▶ Problem to solve:
All lines in the records below that hold "output" are to be shown.

Data extracted from a collection:

********************

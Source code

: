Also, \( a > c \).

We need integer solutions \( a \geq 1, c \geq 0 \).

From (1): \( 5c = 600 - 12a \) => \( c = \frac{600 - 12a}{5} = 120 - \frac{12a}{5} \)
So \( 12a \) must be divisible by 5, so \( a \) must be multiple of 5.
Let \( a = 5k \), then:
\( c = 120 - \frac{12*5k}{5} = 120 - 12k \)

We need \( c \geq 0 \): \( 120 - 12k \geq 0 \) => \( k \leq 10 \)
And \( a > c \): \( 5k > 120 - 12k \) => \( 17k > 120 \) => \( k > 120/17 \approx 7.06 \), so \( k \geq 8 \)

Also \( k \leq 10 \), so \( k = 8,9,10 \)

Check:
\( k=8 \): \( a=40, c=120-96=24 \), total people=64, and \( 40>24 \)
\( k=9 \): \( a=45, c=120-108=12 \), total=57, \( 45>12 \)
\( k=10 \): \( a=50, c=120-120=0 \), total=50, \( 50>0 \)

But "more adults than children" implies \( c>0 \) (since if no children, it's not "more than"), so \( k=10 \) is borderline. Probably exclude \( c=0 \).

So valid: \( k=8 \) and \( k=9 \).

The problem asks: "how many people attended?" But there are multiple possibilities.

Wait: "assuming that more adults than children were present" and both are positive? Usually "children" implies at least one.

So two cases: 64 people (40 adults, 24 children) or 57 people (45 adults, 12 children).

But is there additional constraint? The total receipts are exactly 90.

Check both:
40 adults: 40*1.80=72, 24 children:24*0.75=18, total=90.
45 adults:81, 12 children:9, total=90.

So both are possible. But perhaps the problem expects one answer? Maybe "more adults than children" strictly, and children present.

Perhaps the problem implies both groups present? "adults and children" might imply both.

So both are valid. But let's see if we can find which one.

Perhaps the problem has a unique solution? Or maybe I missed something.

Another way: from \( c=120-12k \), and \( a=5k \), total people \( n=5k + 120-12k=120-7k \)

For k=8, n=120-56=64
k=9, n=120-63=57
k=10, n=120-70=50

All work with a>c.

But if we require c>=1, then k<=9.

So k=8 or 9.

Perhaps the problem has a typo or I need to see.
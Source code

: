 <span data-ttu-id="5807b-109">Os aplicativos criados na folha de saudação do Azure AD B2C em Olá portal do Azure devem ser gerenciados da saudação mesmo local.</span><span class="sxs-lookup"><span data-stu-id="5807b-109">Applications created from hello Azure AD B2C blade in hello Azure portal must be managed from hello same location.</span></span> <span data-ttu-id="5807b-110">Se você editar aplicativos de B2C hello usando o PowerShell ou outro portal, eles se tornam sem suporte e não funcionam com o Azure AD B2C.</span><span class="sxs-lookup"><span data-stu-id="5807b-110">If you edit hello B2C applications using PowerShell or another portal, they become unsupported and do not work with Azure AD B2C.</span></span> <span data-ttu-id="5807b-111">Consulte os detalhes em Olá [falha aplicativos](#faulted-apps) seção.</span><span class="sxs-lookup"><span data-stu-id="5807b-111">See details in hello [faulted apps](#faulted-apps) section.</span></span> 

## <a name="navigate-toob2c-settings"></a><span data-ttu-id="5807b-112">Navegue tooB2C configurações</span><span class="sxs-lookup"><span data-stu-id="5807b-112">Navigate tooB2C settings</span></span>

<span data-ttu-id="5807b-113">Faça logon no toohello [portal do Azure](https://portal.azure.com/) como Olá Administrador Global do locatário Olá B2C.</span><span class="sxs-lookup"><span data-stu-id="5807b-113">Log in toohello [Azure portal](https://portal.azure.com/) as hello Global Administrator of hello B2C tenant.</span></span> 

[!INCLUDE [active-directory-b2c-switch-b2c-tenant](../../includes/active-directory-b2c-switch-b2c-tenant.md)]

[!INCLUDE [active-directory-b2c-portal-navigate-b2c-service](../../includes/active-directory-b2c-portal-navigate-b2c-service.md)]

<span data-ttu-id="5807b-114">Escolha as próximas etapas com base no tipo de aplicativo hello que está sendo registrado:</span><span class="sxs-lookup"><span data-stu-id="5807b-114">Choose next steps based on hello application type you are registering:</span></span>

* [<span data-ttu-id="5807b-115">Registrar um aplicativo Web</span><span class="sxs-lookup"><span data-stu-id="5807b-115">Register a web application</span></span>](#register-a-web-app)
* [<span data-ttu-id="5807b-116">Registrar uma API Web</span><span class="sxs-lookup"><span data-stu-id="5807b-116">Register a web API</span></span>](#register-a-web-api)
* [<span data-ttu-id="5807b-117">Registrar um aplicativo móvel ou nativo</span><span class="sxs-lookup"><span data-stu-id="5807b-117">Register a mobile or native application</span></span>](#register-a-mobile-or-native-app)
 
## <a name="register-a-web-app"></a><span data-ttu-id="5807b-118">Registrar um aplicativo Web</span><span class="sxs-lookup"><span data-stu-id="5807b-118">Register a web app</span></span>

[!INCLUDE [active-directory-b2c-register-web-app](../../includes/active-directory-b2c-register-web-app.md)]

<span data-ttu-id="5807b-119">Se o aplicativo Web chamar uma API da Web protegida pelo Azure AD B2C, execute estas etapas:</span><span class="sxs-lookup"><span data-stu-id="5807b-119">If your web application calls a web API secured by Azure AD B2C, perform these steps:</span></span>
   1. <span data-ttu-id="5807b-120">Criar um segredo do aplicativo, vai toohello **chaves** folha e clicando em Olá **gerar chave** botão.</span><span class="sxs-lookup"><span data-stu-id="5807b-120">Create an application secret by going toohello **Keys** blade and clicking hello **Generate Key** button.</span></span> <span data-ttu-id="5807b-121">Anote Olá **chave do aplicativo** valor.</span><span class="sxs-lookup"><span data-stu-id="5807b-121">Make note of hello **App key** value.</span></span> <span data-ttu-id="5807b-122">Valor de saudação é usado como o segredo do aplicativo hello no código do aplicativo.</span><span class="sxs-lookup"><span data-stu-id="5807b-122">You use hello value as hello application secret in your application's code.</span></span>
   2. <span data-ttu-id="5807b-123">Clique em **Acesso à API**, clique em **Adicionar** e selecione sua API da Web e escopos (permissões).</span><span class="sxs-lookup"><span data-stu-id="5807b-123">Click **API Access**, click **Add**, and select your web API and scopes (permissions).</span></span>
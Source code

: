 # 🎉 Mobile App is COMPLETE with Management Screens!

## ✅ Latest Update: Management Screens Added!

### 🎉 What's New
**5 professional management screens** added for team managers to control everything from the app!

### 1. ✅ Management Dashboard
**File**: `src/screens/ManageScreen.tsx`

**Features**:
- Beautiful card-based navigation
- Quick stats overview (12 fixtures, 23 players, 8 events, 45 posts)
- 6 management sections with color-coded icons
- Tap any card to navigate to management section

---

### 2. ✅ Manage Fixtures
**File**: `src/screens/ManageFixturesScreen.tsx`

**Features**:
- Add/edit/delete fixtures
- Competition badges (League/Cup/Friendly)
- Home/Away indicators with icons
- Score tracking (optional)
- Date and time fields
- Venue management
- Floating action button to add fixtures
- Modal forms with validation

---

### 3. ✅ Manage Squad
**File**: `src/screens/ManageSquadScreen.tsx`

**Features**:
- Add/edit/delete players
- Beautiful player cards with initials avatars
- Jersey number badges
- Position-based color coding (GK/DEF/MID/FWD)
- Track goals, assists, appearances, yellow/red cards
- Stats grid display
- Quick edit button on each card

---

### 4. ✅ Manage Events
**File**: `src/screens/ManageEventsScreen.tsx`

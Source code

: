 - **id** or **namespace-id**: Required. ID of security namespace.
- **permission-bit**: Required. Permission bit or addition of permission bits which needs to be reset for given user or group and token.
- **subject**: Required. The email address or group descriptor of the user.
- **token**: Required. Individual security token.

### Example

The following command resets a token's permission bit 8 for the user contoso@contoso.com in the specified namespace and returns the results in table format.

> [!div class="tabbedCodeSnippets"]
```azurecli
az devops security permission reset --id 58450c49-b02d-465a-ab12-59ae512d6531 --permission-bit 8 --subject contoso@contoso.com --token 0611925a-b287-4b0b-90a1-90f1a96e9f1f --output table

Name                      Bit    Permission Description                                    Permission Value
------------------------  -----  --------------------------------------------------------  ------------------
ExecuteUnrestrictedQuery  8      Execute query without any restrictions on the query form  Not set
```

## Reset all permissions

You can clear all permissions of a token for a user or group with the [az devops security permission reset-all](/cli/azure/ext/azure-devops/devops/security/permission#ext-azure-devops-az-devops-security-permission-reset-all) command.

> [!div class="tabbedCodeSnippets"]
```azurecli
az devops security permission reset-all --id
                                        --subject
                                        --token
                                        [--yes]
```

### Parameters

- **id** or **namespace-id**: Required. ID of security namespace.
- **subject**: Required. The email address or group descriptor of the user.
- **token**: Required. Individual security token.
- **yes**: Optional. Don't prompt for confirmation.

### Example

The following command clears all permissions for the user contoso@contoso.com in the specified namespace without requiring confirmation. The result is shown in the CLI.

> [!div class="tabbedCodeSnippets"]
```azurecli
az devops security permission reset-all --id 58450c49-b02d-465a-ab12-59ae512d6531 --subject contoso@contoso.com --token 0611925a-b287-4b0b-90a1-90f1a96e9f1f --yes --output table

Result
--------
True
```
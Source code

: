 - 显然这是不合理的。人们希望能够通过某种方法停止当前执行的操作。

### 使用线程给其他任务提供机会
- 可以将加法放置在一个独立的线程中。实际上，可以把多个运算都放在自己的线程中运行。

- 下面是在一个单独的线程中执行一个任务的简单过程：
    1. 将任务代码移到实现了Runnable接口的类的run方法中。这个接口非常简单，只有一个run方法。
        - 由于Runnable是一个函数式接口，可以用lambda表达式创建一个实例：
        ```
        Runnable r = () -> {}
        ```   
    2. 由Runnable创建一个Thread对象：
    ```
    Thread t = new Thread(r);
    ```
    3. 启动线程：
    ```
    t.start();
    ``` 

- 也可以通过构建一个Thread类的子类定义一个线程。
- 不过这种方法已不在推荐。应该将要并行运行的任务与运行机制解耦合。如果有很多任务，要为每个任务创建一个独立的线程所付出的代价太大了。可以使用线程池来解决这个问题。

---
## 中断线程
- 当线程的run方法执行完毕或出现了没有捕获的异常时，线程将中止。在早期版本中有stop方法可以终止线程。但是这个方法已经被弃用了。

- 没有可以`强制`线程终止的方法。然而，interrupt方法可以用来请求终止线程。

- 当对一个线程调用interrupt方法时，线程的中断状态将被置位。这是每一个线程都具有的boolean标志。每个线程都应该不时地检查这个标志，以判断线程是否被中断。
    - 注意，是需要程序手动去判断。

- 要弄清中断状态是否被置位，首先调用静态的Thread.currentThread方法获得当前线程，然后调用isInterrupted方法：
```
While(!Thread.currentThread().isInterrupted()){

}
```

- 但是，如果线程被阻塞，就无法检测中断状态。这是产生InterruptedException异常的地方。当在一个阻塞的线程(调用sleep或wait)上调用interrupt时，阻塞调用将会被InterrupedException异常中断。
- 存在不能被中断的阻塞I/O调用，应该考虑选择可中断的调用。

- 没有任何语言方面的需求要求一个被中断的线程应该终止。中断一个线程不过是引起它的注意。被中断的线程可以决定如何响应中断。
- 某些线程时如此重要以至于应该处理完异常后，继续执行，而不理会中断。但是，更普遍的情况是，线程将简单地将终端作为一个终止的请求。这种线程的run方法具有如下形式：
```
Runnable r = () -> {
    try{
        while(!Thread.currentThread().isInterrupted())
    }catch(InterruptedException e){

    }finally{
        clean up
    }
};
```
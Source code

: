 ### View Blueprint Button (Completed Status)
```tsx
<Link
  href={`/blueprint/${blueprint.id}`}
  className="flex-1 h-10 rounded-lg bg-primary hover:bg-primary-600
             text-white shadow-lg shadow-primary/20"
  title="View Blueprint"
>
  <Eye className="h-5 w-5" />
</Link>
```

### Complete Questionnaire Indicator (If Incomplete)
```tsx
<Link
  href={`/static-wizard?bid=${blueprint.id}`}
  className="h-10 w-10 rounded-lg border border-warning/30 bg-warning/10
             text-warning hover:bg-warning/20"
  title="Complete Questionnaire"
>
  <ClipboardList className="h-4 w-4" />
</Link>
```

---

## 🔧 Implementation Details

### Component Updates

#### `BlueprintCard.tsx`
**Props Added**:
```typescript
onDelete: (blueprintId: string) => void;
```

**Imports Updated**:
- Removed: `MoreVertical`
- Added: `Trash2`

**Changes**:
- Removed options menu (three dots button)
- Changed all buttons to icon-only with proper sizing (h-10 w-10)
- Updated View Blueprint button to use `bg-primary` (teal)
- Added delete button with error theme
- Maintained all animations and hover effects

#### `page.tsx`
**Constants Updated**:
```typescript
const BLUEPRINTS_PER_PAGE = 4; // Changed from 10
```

********************

▶ Exercise answer:
az devops security permission reset --id 58450c49-b02d-465a-ab12-59ae512d6531 --permission-bit 8 --subject contoso@contoso.com --token 0611925a-b287-4b0b-90a1-90f1a96e9f1f --output table
az devops security permission reset-all --id 58450c49-b02d-465a-ab12-59ae512d6531 --subject contoso@contoso.com --token 0611925a-b287-4b0b-90a1-90f1a96e9f1f --yes --output table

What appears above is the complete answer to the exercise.